Lin, first author of a paper on the prototype device published this month in Nature Photonics, notes that attempts to produce practical graphene absorbent devices have been made using multilayer structures, but these approaches have been limited to single polarization, while fabricating them has proved difficult.
“On the other hand, the device we’ve fabricated with the new graphene based film is polarization insensitive,” he says. “That’s because it’s constructed to lower the effective permittivity to achieve absorption of both transverse electric [TE] and transverse magnetic [TM] polarizations. It is also simple to fabricate.”
Eight researchers from Swinburne University of Technology, the University of Sydney, and Australian National University worked together to develop an experimental 2.5 cm x 5 cm prototype device employing the graphene-based film that has approximately 85 percent absorptivity of unpolarized light. The high absorption rate was achieved in part by fabricating a series of layers of the metamaterial.
A multilayer structure is necessary given that a single graphene layer has a light absorption rate of only 2.3 percent. However, creating such a structure and preventing the graphene from turning into graphite and losing important properties proved to be a challenge. This was overcome by separating the graphene layers with layers of polymer dialectic.

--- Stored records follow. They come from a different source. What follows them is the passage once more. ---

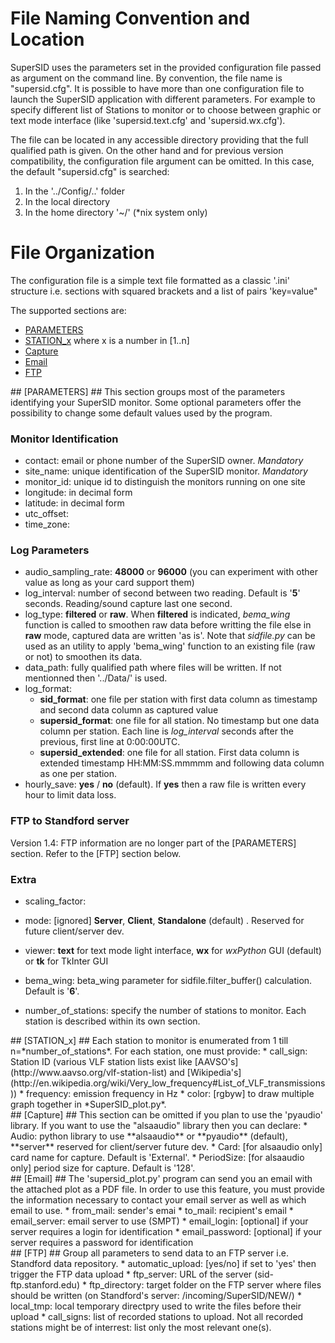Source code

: # File Naming Convention and Location #
SuperSID uses the parameters set in the provided configuration file passed as argument on the command line. By convention, the file name is "supersid.cfg".
It is possible to have more than one configuration file to launch the SuperSID application with different parameters. For example to specify different list of Stations to monitor or to choose between graphic or text mode interface (like 'supersid.text.cfg' and 'supersid.wx.cfg').

The file can be located in any accessible directory providing that the full qualified path is given. On the other hand and for previous version compatibility, the configuration file argument can be omitted. In this case, the default "supersid.cfg" is searched:
  1. In the '../Config/..' folder
  2. In the local directory
  3. In the home directory '~/' (*nix system only)
 
# File Organization #
The configuration file is a simple text file formatted as a classic '.ini' structure i.e. sections with squared brackets and a list of pairs 'key=value"
 
 The supported sections are:
  * [PARAMETERS](#id-section1)
  * [STATION_x](#id-section2) where x is a number in [1..n]
  * [Capture](#id-section3)
  * [Email](#id-section4)
  * [FTP](#id-section5)
  
<div id='id-section1'/>
## [PARAMETERS] ##
This section groups most of the parameters identifying your SuperSID monitor. Some optional parameters offer the possibility to change some default values used by the program.

### Monitor Identification ###
  * contact: email or phone number of the SuperSID owner. *Mandatory*
  * site_name: unique identification of the SuperSID monitor. *Mandatory*
  * monitor_id: unique id to distinguish the monitors running on one site
  * longitude: in decimal form
  * latitude: in decimal form
  * utc_offset:
  * time_zone:
  
### Log Parameters ###
  * audio_sampling_rate: **48000** or **96000** (you can experiment with other value as long as your card support them)
  * log_interval: number of second between two reading. Default is '**5**' seconds. Reading/sound capture last one second.
  * log_type: **filtered** or **raw**. When **filtered** is indicated, *bema_wing* function is called to smoothen raw data before writting the file else in **raw** mode, captured data are written 'as is'. Note that *sidfile.py* can be used as an utility to apply 'bema_wing' function to an existing file (raw or not) to smoothen its data.
  * data_path: fully qualified path where files will be written. If not mentionned then '../Data/' is used.
  * log_format:
    - **sid_format**: one file per station with first data column as timestamp and second data column as captured value
    - **supersid_format**: one file for all station. No timestamp but one data column per station. Each line is *log_interval* seconds after the previous, first line at 0:00:00UTC.
    - **supersid_extended**: one file for all station. First data column is extended timestamp HH:MM:SS.mmmmm and following data column as one per station.
  * hourly_save: **yes** / **no** (default). If **yes** then a raw file is written every hour to limit data loss.
  
### FTP to Standford server ###
Version 1.4: FTP information are no longer part of the [PARAMETERS] section. Refer to the [FTP] section below.
  
### Extra ###
  * scaling_factor:
  * mode: [ignored] **Server**, **Client**, **Standalone** (default) . Reserved for future client/server dev.
  * viewer: **text** for text mode light interface, **wx** for *wxPython* GUI (default) or **tk** for TkInter GUI
  * bema_wing: beta_wing parameter for sidfile.filter_buffer() calculation. Default is '**6**'.

  * number_of_stations: specify the number of stations to monitor. Each station is described within its own section.

<div id='id-section2'/>
## [STATION_x] ##
Each station to monitor is enumerated from 1 till n=*number_of_stations*. For each station, one must provide:
  * call_sign: Station ID (various VLF station lists exist like [AAVSO's] (http://www.aavso.org/vlf-station-list) and [Wikipedia's] (http://en.wikipedia.org/wiki/Very_low_frequency#List_of_VLF_transmissions))
  * frequency: emission frequency in Hz
  * color: [rgbyw] to draw multiple graph together in *SuperSID_plot.py*.
  
<div id='id-section3'/>
## [Capture] ##
This section can be omitted if you plan to use the 'pyaudio' library. If you want to use the "alsaaudio" library then you can declare:
  * Audio: python library to use **alsaaudio** or **pyaudio** (default), **server** reserved for client/server future dev.
  * Card: [for alsaaudio only] card name for capture. Default is 'External'.
  * PeriodSize: [for alsaaudio only] period size for capture. Default is '128'.
  
<div id='id-section4'/>
## [Email] ##
The 'supersid_plot.py' program can send you an email with the attached plot as a PDF file. In order to use this feature, you must provide the information necessary to contact your email server as well as which email to use.
  * from_mail: sender's emai
  * to_mail: recipient's email
  * email_server: email server to use (SMPT)
  * email_login: [optional] if your server requires a login for identification
  * email_password: [optional] if your server requires a password for identification
  
<div id='id-section5'/>
## [FTP] ##
Group all parameters to send data to an FTP server i.e. Standford data repository.
  * automatic_upload: [yes/no] if set to 'yes' then trigger the FTP data upload
  * ftp_server: URL of the server (sid-ftp.stanford.edu)
  * ftp_directory: target folder on the FTP server where files should be written (on Standford's server: /incoming/SuperSID/NEW/)
  * local_tmp: local temporary directpry used to write the files before their upload
  * call_signs: list of recorded stations to upload. Not all recorded stations might be of interrest: list only the most relevant one(s).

A flexible substrate composed of silver mirror (chosen to reflect light back into the device) of 200 nm and an 80-nm thick layer of silicon oxide spacer was laid down using physical vapor deposition. The graphene-based metamaterial is then attached using the wet chemical self-assembly technique in which positively charged polymer dielectric layers and negatively charged graphene-oxide (GO) layers are alternately deposited using static electric force.
“We attach a polymer layer to the substrate first, then a GO layer,” says Professor Baohua Jia, research leader, Light Nanomaterial Interaction Research Group, Swinburne University of Technology. “Then another layer of polymer and another layer of graphic oxide and so on. Positive-negative, positive-negative charged films alternatively. They attract each other, so the material can be self-assembled.”
About 30 GO layers are stacked using this technique to maximize light absorption. “All we do is simply dip the substrate into the graphene oxide solution and the coating takes place automatically,” Jia explains. “Using this method, we not only control the thickness of the film with nanometer accuracy but also its uniformity. It’s simple and inexpensive because no special equipment is necessary.”
The metamaterial is then sectioned by treating it with a femtosecond laser beam that removes some of the metamaterial, creating a grating structure of air grooves around the resulting sections. The beam also converts the GO layers into graphene-like material from which the oxygen is almost completely removed, and which reduces a GO layer’s thickness to approximately 1 nanometer.
The grating structure sends the incident light striking the device sideways into waveguide TE and TM modes that propagate along the surface in both directions. “This structure increases the amount of light absorbed and so is the key to our achieving 85 percent aborptivity,” says Lin.
In addition, the ultrathin design reduces the amount of material used, which enables it to heat up rapidly. “This is why the device can heat from 300C to 1500C in 30 seconds, he says.” Furthermore, the ultrathin property allows easy heat transfer from the metamaterial to the material needed to be heated, such as water, and so could be used to desalinate seawater, for instance.
Lin notes that while some additional optimization will continue to be done, the researchers are quite happy with the results achieved. “We now have a good balance, so we are seeking to collaborate with industry to create applications,” he explains. The group is already working with one company to create a machine to scale up the graphene multilayer coating process.
As for commercialization, “Two to three years would be a reasonable time,” says Jia. “But we think it could happen even faster than that.”